Selling Foreign Rights Abroad

  • By: admin | Date: Mar 16 2017

I’ve been trying to buy some authors at my local indie store (many of whom are from the BookEnds stable). Today I discovered they would have to buy the books from overseas, so it would be cheaper for me to buy them (at the same price the store would but minus their mark up). It’s what I was doing but I’d really like to support my local store and also not have to wait a few weeks for my purchases. Does this mean the books don’t have foreign rights or just Australian rights? Is there a reason they wouldn’t have them?

Ah foreign rights — one of my favorite and also simultaneously quite complicated areas of publishing! So there are a lot of different reasons for this and, honestly, to go through everything would take about 30 pages and lots of references to a paper on copyright law I wrote in law school. SPOILER ALERT: I’ll save you from the legalese and my paper.

The short answer is… it depends on the book and what was sold to the publisher… and what, in turn, that publisher was able to sell abroad. The books that you can easily find in your local store (I’m assuming you’re in Australia) are ones where the Australian/New Zealand (ANZ) rights were sold to a publisher in that territory. So how does that happen? Well, there are a few different options ways.

Let’s take THIS AWESOME BOOK that was sold to a publisher for World rights — thus that publisher can sell the book into any different territory they want to. It doesn’t necessarily mean that other publishers will acquire it, just that the publisher is the one who can sell it. In this scenario, once the book is sold, the agency is out of the picture in terms of foreign rights.

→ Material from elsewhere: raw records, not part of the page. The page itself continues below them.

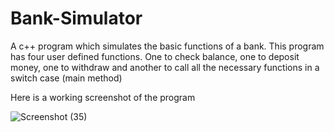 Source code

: # Bank-Simulator
A c++ program which simulates the basic functions of a bank. 
This program has four user defined functions. One to check balance, one to deposit money, one to withdraw and another to call all the necessary functions in a switch case (main method)

Here is a working screenshot of the program

![Screenshot (35)](https://user-images.githubusercontent.com/109077896/197844646-02badff5-e293-4869-b7e2-2c3097ced8c6.png)
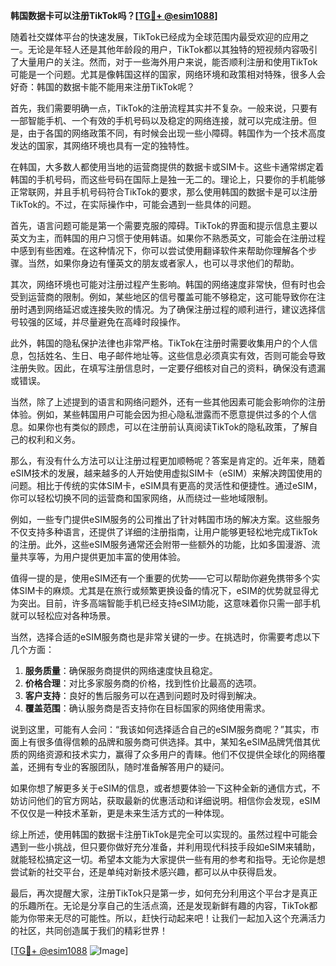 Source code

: **韩国数据卡可以注册TikTok吗？[[TG💪+ @esim1088](https://t.me/s/esim1088)]**

随着社交媒体平台的快速发展，TikTok已经成为全球范围内最受欢迎的应用之一。无论是年轻人还是其他年龄段的用户，TikTok都以其独特的短视频内容吸引了大量用户的关注。然而，对于一些海外用户来说，能否顺利注册和使用TikTok可能是一个问题。尤其是像韩国这样的国家，网络环境和政策相对特殊，很多人会好奇：韩国的数据卡能不能用来注册TikTok呢？

首先，我们需要明确一点，TikTok的注册流程其实并不复杂。一般来说，只要有一部智能手机、一个有效的手机号码以及稳定的网络连接，就可以完成注册。但是，由于各国的网络政策不同，有时候会出现一些小障碍。韩国作为一个技术高度发达的国家，其网络环境也具有一定的独特性。

在韩国，大多数人都使用当地的运营商提供的数据卡或SIM卡。这些卡通常绑定着韩国的手机号码，而这些号码在国际上是独一无二的。理论上，只要你的手机能够正常联网，并且手机号码符合TikTok的要求，那么使用韩国的数据卡是可以注册TikTok的。不过，在实际操作中，可能会遇到一些具体的问题。

首先，语言问题可能是第一个需要克服的障碍。TikTok的界面和提示信息主要以英文为主，而韩国的用户习惯于使用韩语。如果你不熟悉英文，可能会在注册过程中感到有些困难。在这种情况下，你可以尝试使用翻译软件来帮助你理解各个步骤。当然，如果你身边有懂英文的朋友或者家人，也可以寻求他们的帮助。

其次，网络环境也可能对注册过程产生影响。韩国的网络速度非常快，但有时也会受到运营商的限制。例如，某些地区的信号覆盖可能不够稳定，这可能导致你在注册时遇到网络延迟或连接失败的情况。为了确保注册过程的顺利进行，建议选择信号较强的区域，并尽量避免在高峰时段操作。

此外，韩国的隐私保护法律也非常严格。TikTok在注册时需要收集用户的个人信息，包括姓名、生日、电子邮件地址等。这些信息必须真实有效，否则可能会导致注册失败。因此，在填写注册信息时，一定要仔细核对自己的资料，确保没有遗漏或错误。

当然，除了上述提到的语言和网络问题外，还有一些其他因素可能会影响你的注册体验。例如，某些韩国用户可能会因为担心隐私泄露而不愿意提供过多的个人信息。如果你也有类似的顾虑，可以在注册前认真阅读TikTok的隐私政策，了解自己的权利和义务。

那么，有没有什么方法可以让注册过程更加顺畅呢？答案是肯定的。近年来，随着eSIM技术的发展，越来越多的人开始使用虚拟SIM卡（eSIM）来解决跨国使用的问题。相比于传统的实体SIM卡，eSIM具有更高的灵活性和便捷性。通过eSIM，你可以轻松切换不同的运营商和国家网络，从而绕过一些地域限制。

例如，一些专门提供eSIM服务的公司推出了针对韩国市场的解决方案。这些服务不仅支持多种语言，还提供了详细的注册指南，让用户能够更轻松地完成TikTok的注册。此外，这些eSIM服务通常还会附带一些额外的功能，比如多国漫游、流量共享等，为用户提供更加丰富的使用体验。

值得一提的是，使用eSIM还有一个重要的优势——它可以帮助你避免携带多个实体SIM卡的麻烦。尤其是在旅行或频繁更换设备的情况下，eSIM的优势就显得尤为突出。目前，许多高端智能手机已经支持eSIM功能，这意味着你只需一部手机就可以轻松应对各种场景。

当然，选择合适的eSIM服务商也是非常关键的一步。在挑选时，你需要考虑以下几个方面：

1. **服务质量**：确保服务商提供的网络速度快且稳定。
2. **价格合理**：对比多家服务商的价格，找到性价比最高的选项。
3. **客户支持**：良好的售后服务可以在遇到问题时及时得到解决。
4. **覆盖范围**：确认服务商是否支持你在目标国家的网络使用需求。

说到这里，可能有人会问：“我该如何选择适合自己的eSIM服务商呢？”其实，市面上有很多值得信赖的品牌和服务商可供选择。其中，某知名eSIM品牌凭借其优质的网络资源和技术实力，赢得了众多用户的青睐。他们不仅提供全球化的网络覆盖，还拥有专业的客服团队，随时准备解答用户的疑问。

如果你想了解更多关于eSIM的信息，或者想要体验一下这种全新的通信方式，不妨访问他们的官方网站，获取最新的优惠活动和详细说明。相信你会发现，eSIM不仅仅是一种技术革新，更是未来生活方式的一种体现。

综上所述，使用韩国的数据卡注册TikTok是完全可以实现的。虽然过程中可能会遇到一些小挑战，但只要你做好充分准备，并利用现代科技手段如eSIM来辅助，就能轻松搞定这一切。希望本文能为大家提供一些有用的参考和指导。无论你是想尝试新的社交平台，还是单纯对新技术感兴趣，都可以从中获得启发。

最后，再次提醒大家，注册TikTok只是第一步，如何充分利用这个平台才是真正的乐趣所在。无论是分享自己的生活点滴，还是发现新鲜有趣的内容，TikTok都能为你带来无尽的可能性。所以，赶快行动起来吧！让我们一起加入这个充满活力的社区，共同创造属于我们的精彩世界！

[[TG💪+ @esim1088](https://t.me/s/esim1088) ![Image](https://i.postimg.cc/4NQfJmqS/Snipaste-2025-05-13-00-14-12.png)]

Now, say an agent just sold THIS BOOK ROCKS to a publisher for World English rights. This means the agent can sell the rights in any other language except English—whereas the publisher can sell the English rights anywhere in the world. This type of sale especially common with the Big Five publishers, because they have subsidiaries in other countries. For example, Penguin Random House has subsidiaries in the U.K., India, and ANZ — all places that produce their own English copies of books. OR, they can license that book to any other house in the English-language territory! (The specific countries a publisher could sell to is spelled out in the contract in something often called Schedule A)

Lastly, we have THE BEST BOOK EVER that sold North American English rights. This means that the Publisher can’t license the book to be published anywhere outside of North America. As the agent, we then can sell the rights into the UK or ANZ (plus all the other countries around the world).

So let’s take something like Harry Potter, book that has sold into different territories worldwide. There are different US and UK licensed copies of the books (I should know… I have copies of both because the first book should be Philosopher’s Stone, not Sorcerer’s Stone. HMPH.) While I don’t know the rights situation and who actually controlled the English-language rights, it at least shows how one book can be licensed in many other English-speaking countries.

If all of this seems complicated and confusing, you’re not alone! In all of the examples above, when rights are sold to a publisher, all that’s been done is enumerate who has the rights to license a book and in which territory(s). But just because the Australian rights were sold, doesn’t necessarily mean that every book has a publisher in Australia. A publisher (or agent) has the ability to make the sale, nothing more. Even selling World English to a Big 5 with subsidiaries doesn’t guarantee an automatic sale in the UK or ANZ. Thus, the short answer that comes from the long explanation, is the books your local book store has to order from overseas is most likely due to the fact they don’t have a publisher in ANZ!

2 responses to “Selling Foreign Rights Abroad”

  1. Ana Calin says:

    Phew! Legalese. Sounds like a very well organized mess, LOL. Your job is complex and cool.

  2. AJ Blythe says:

    Wowee, that is complicated, but you’ve explained it well. Thanks for answering my question, Moe (and yes, I’m in Oz). It is frustrating as a reader, but I imagine in some instances just as frustrating for the author! From my (limited) understanding of the situation here, I think there is also an issue with parallel importation too(?)